*WHAT IS NEEDED*: Each line from the one containing "2. a mode change" through the final line of the records is to be repeated exactly, with no additions.

┌─ EXCERPTED RECORDS

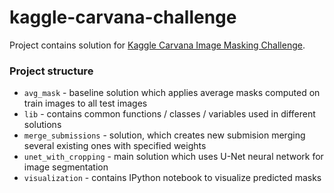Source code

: # kaggle-carvana-challenge
Project contains solution for [Kaggle Carvana Image Masking Challenge](https://www.kaggle.com/c/carvana-image-masking-challenge).

### Project structure

 - `avg_mask` - baseline solution which applies average masks computed on train images to all test images
 - `lib` - contains common functions / classes / variables used in different solutions
 - `merge_submissions` - solution, which creates new submision merging several existing ones with specified weights
 - `unet_with_cropping` - main solution which uses U-Net neural network for image segmentation
 - `visualization` - contains IPython notebook to visualize predicted masks
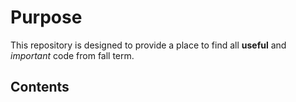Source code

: # Purpose
This repository is designed to provide a place to find all **useful** and *important* code from fall term.

## Contents

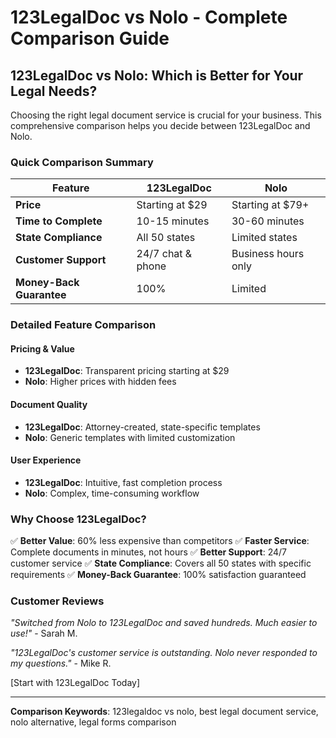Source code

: # 123LegalDoc vs Nolo - Complete Comparison Guide

## 123LegalDoc vs Nolo: Which is Better for Your Legal Needs?

Choosing the right legal document service is crucial for your business. This comprehensive comparison helps you decide between 123LegalDoc and Nolo.

### Quick Comparison Summary

| Feature | 123LegalDoc | Nolo |
|---------|-------------|-----------|
| **Price** | Starting at $29 | Starting at $79+ |
| **Time to Complete** | 10-15 minutes | 30-60 minutes |
| **State Compliance** | All 50 states | Limited states |
| **Customer Support** | 24/7 chat & phone | Business hours only |
| **Money-Back Guarantee** | 100% | Limited |

### Detailed Feature Comparison

#### Pricing & Value
- **123LegalDoc**: Transparent pricing starting at $29
- **Nolo**: Higher prices with hidden fees

#### Document Quality
- **123LegalDoc**: Attorney-created, state-specific templates
- **Nolo**: Generic templates with limited customization

#### User Experience
- **123LegalDoc**: Intuitive, fast completion process
- **Nolo**: Complex, time-consuming workflow

### Why Choose 123LegalDoc?

✅ **Better Value**: 60% less expensive than competitors
✅ **Faster Service**: Complete documents in minutes, not hours
✅ **Better Support**: 24/7 customer service
✅ **State Compliance**: Covers all 50 states with specific requirements
✅ **Money-Back Guarantee**: 100% satisfaction guaranteed

### Customer Reviews

*"Switched from Nolo to 123LegalDoc and saved hundreds. Much easier to use!"* - Sarah M.

*"123LegalDoc's customer service is outstanding. Nolo never responded to my questions."* - Mike R.

[Start with 123LegalDoc Today]

---

**Comparison Keywords**: 123legaldoc vs nolo, best legal document service, nolo alternative, legal forms comparison
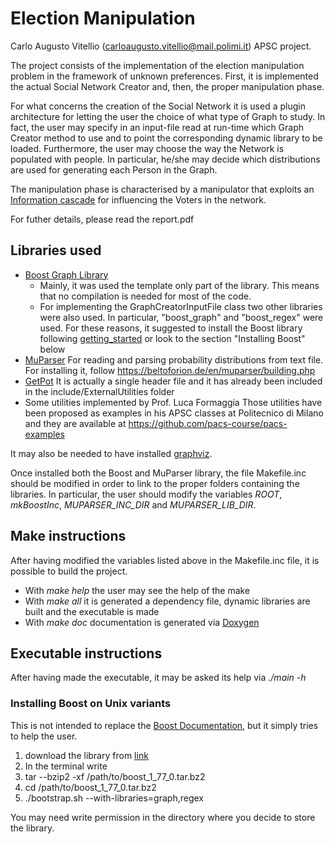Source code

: # Election Manipulation

Carlo Augusto Vitellio (carloaugusto.vitellio@mail.polimi.it) APSC project.

The project consists of the implementation of the election manipulation problem in the framework of unknown preferences.
First, it is implemented the actual Social Network Creator and, then, the proper manipulation phase.

For what concerns the creation of the Social Network it is used a plugin architecture for letting the user the choice of what type of Graph to study. In fact, the user may specify in an input-file read at run-time which Graph Creator method to use and to point the corresponding dynamic library to be loaded.
Furthermore, the user may choose the way the Network is populated with people.
In particular, he/she may decide which distributions are used for generating each Person in the Graph.

The manipulation phase is characterised by a manipulator that exploits an [Information cascade](https://en.wikipedia.org/wiki/Information_cascade) for influencing the Voters in the network.

For futher details, please read the report.pdf

## Libraries used
* [Boost Graph Library](https://www.boost.org/)
  * Mainly, it was used the template only part of the library. This means that no compilation is needed for most of the code.
  * For implementing the GraphCreatorInputFile class two other libraries were also used. In particular, "boost_graph" and "boost_regex" were used.
  For these reasons, it suggested to install the Boost library following [getting_started](https://www.boost.org/doc/libs/1_77_0/more/getting_started/index.html) or look to the section "Installing Boost" below
* [MuParser](https://beltoforion.de/en/muparser/)
  For reading and parsing probability distributions from text file.
  For installing it, follow https://beltoforion.de/en/muparser/building.php
* [GetPot](http://getpot.sourceforge.net/)
  It is actually a single header file and it has already been included in the include/ExternalUtilities folder
* Some utilities implemented by Prof. Luca Formaggia
  Those utilities have been proposed as examples in his APSC classes at Politecnico di Milano and they are available at https://github.com/pacs-course/pacs-examples

It may also be needed to have installed [graphviz](https://graphviz.org/download/).

Once installed both the Boost and MuParser library, the file Makefile.inc should be modified in order to link to the proper folders containing the libraries.
In particular, the user should modify the variables *ROOT*, *mkBoostInc*, *MUPARSER_INC_DIR* and *MUPARSER_LIB_DIR*.

## Make instructions
After having modified the variables listed above in the Makefile.inc file, it is possible to build the project.

* With *make help* the user may see the help of the make
* With *make all* it is generated a dependency file, dynamic libraries are built and the executable is made
* With *make doc* documentation is generated via [Doxygen](https://www.doxygen.nl/index.html)

## Executable instructions
After having made the executable, it may be asked its help via *./main -h*

### Installing Boost on Unix variants
This is not intended to replace the [Boost Documentation](https://www.boost.org/doc/libs/1_77_0/more/getting_started/index.html), but it simply tries to help the user.

1. download the library from [link](https://www.boost.org/users/history/version_1_77_0.html)
1. In the terminal write
  1. tar --bzip2 -xf /path/to/boost_1_77_0.tar.bz2
  1. cd /path/to/boost_1_77_0.tar.bz2
  1. ./bootstrap.sh --with-libraries=graph,regex

You may need write permission in the directory where you decide to store the library.
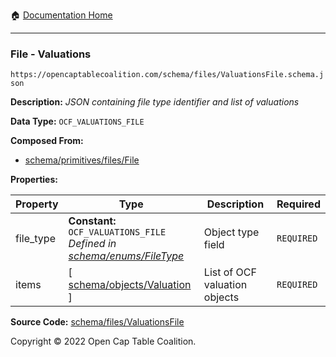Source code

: :house: [Documentation Home](/docs/README.md)

---

### File - Valuations

`https://opencaptablecoalition.com/schema/files/ValuationsFile.schema.json`

**Description:** _JSON containing file type identifier and list of valuations_

**Data Type:** `OCF_VALUATIONS_FILE`

**Composed From:**

- [schema/primitives/files/File](/docs/schema/primitives/files/File.md)

**Properties:**

| Property  | Type                                                                                                         | Description                   | Required   |
| --------- | ------------------------------------------------------------------------------------------------------------ | ----------------------------- | ---------- |
| file_type | **Constant:** `OCF_VALUATIONS_FILE`</br>_Defined in [schema/enums/FileType](/docs/schema/enums/FileType.md)_ | Object type field             | `REQUIRED` |
| items     | [ [schema/objects/Valuation](/docs/schema/objects/Valuation.md) ]                                            | List of OCF valuation objects | `REQUIRED` |

**Source Code:** [schema/files/ValuationsFile](../../../schema/files/ValuationsFile.schema.json)

Copyright © 2022 Open Cap Table Coalition.
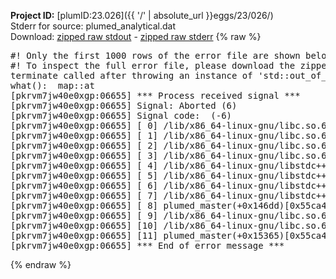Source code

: **Project ID:** [plumID:23.026]({{ '/' | absolute_url }}eggs/23/026/)  
Stderr for source:  plumed_analytical.dat   
Download: [zipped raw stdout](plumed_analytical.dat.plumed_master.stdout.txt.zip) - [zipped raw stderr](plumed_analytical.dat.plumed_master.stderr.txt.zip) 
{% raw %}
<pre>
#! Only the first 1000 rows of the error file are shown below
#! To inspect the full error file, please download the zipped raw stderr file above
terminate called after throwing an instance of 'std::out_of_range'
what():  map::at
[pkrvm7jw40e0xgp:06655] *** Process received signal ***
[pkrvm7jw40e0xgp:06655] Signal: Aborted (6)
[pkrvm7jw40e0xgp:06655] Signal code:  (-6)
[pkrvm7jw40e0xgp:06655] [ 0] /lib/x86_64-linux-gnu/libc.so.6(+0x45330)[0x7f2c43645330]
[pkrvm7jw40e0xgp:06655] [ 1] /lib/x86_64-linux-gnu/libc.so.6(pthread_kill+0x11c)[0x7f2c4369eb2c]
[pkrvm7jw40e0xgp:06655] [ 2] /lib/x86_64-linux-gnu/libc.so.6(gsignal+0x1e)[0x7f2c4364527e]
[pkrvm7jw40e0xgp:06655] [ 3] /lib/x86_64-linux-gnu/libc.so.6(abort+0xdf)[0x7f2c436288ff]
[pkrvm7jw40e0xgp:06655] [ 4] /lib/x86_64-linux-gnu/libstdc++.so.6(+0xa5ff5)[0x7f2c43aa5ff5]
[pkrvm7jw40e0xgp:06655] [ 5] /lib/x86_64-linux-gnu/libstdc++.so.6(+0xbb0da)[0x7f2c43abb0da]
[pkrvm7jw40e0xgp:06655] [ 6] /lib/x86_64-linux-gnu/libstdc++.so.6(_ZSt10unexpectedv+0x0)[0x7f2c43aa5a55]
[pkrvm7jw40e0xgp:06655] [ 7] /lib/x86_64-linux-gnu/libstdc++.so.6(+0xa5a6f)[0x7f2c43aa5a6f]
[pkrvm7jw40e0xgp:06655] [ 8] plumed_master(+0x146dd)[0x55ca4aaa26dd]
[pkrvm7jw40e0xgp:06655] [ 9] /lib/x86_64-linux-gnu/libc.so.6(+0x2a1ca)[0x7f2c4362a1ca]
[pkrvm7jw40e0xgp:06655] [10] /lib/x86_64-linux-gnu/libc.so.6(__libc_start_main+0x8b)[0x7f2c4362a28b]
[pkrvm7jw40e0xgp:06655] [11] plumed_master(+0x15365)[0x55ca4aaa3365]
[pkrvm7jw40e0xgp:06655] *** End of error message ***
</pre>
{% endraw %}
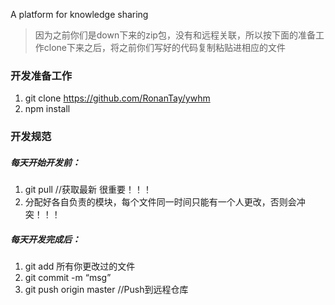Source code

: A platform for knowledge sharing



>因为之前你们是down下来的zip包，没有和远程关联，所以按下面的准备工作clone下来之后，将之前你们写好的代码复制粘贴进相应的文件

### 开发准备工作
1. git clone https://github.com/RonanTay/ywhm
2. npm install

### 开发规范

##### 每天开始开发前：
1. git pull //获取最新 很重要！！！
2. 分配好各自负责的模块，每个文件同一时间只能有一个人更改，否则会冲突！！！

##### 每天开发完成后：
1. git add 所有你更改过的文件
2. git commit -m “msg”
3. git push origin master  //Push到远程仓库
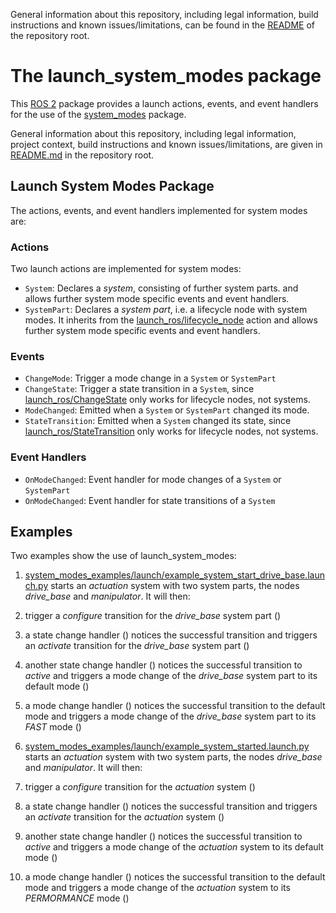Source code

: General information about this repository, including legal information, build instructions and known issues/limitations, can be found in the [README](../README.md) of the repository root.

# The launch_system_modes package

This [ROS 2](https://index.ros.org/doc/ros2/) package provides a launch actions, events, and event handlers for the use of the [system_modes](../system_modes/) package.

General information about this repository, including legal information, project context, build instructions and known issues/limitations, are given in [README.md](../README.md) in the repository root.

## Launch System Modes Package

The actions, events, and event handlers implemented for system modes are:

### Actions

Two launch actions are implemented for system modes:

* `System`: Declares a *system*, consisting of further system parts. and allows further system mode specific events and event handlers.
* `SystemPart`: Declares a *system part*, i.e. a lifecycle node with system modes. It inherits from the [launch_ros/lifecycle_node](https://github.com/ros2/launch_ros/blob/master/launch_ros/launch_ros/actions/lifecycle_node.py) action and allows further system mode specific events and event handlers.

### Events

* `ChangeMode`: Trigger a mode change in a `System` or `SystemPart`
* `ChangeState`: Trigger a state transition in a `System`, since [launch_ros/ChangeState](https://github.com/ros2/launch_ros/blob/master/launch_ros/launch_ros/events/lifecycle/change_state.py) only works for lifecycle nodes, not systems.
* `ModeChanged`: Emitted when a `System` or `SystemPart` changed its mode.
* `StateTransition`: Emitted when a `System` changed its state, since [launch_ros/StateTransition](https://github.com/ros2/launch_ros/blob/master/launch_ros/launch_ros/events/lifecycle/state_transition.py) only works for lifecycle nodes, not systems.

### Event Handlers

* `OnModeChanged`: Event handler for mode changes of a `System` or `SystemPart`
* `OnModeChanged`: Event handler for state transitions of a `System`

## Examples

Two examples show the use of launch_system_modes:

1. [system_modes_examples/launch/example_system_start_drive_base.launch.py](./system_modes_examples/launch/example_system_start_drive_base.launch.py) starts an *actuation* system with two system parts, the nodes *drive_base* and *manipulator*. It will then:
  1. trigger a *configure* transition for the *drive_base* system part ()
  1. a state change handler () notices the successful transition and triggers an *activate* transition for the *drive_base* system part ()
  1. another state change handler () notices the successful transition to *active* and triggers a mode change of the *drive_base* system part to its default mode ()
  2. a mode change handler () notices the successful transition to the default mode and triggers a mode change of the *drive_base* system part to its *FAST* mode ()

2. [system_modes_examples/launch/example_system_started.launch.py](./system_modes_examples/launch/example_system_started.launch.py) starts an *actuation* system with two system parts, the nodes *drive_base* and *manipulator*. It will then:
  3. trigger a *configure* transition for the *actuation* system ()
  4. a state change handler () notices the successful transition and triggers an *activate* transition for the *actuation* system ()
  5. another state change handler () notices the successful transition to *active* and triggers a mode change of the *actuation* system to its default mode ()
  6. a mode change handler () notices the successful transition to the default mode and triggers a mode change of the *actuation* system to its *PERMORMANCE* mode ()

└─

*WRITTEN ANSWER*:
  2. a mode change handler () notices the successful transition to the default mode and triggers a mode change of the *drive_base* system part to its *FAST* mode ()

2. [system_modes_examples/launch/example_system_started.launch.py](./system_modes_examples/launch/example_system_started.launch.py) starts an *actuation* system with two system parts, the nodes *drive_base* and *manipulator*. It will then:
  3. trigger a *configure* transition for the *actuation* system ()
  4. a state change handler () notices the successful transition and triggers an *activate* transition for the *actuation* system ()
  5. another state change handler () notices the successful transition to *active* and triggers a mode change of the *actuation* system to its default mode ()
  6. a mode change handler () notices the successful transition to the default mode and triggers a mode change of the *actuation* system to its *PERMORMANCE* mode ()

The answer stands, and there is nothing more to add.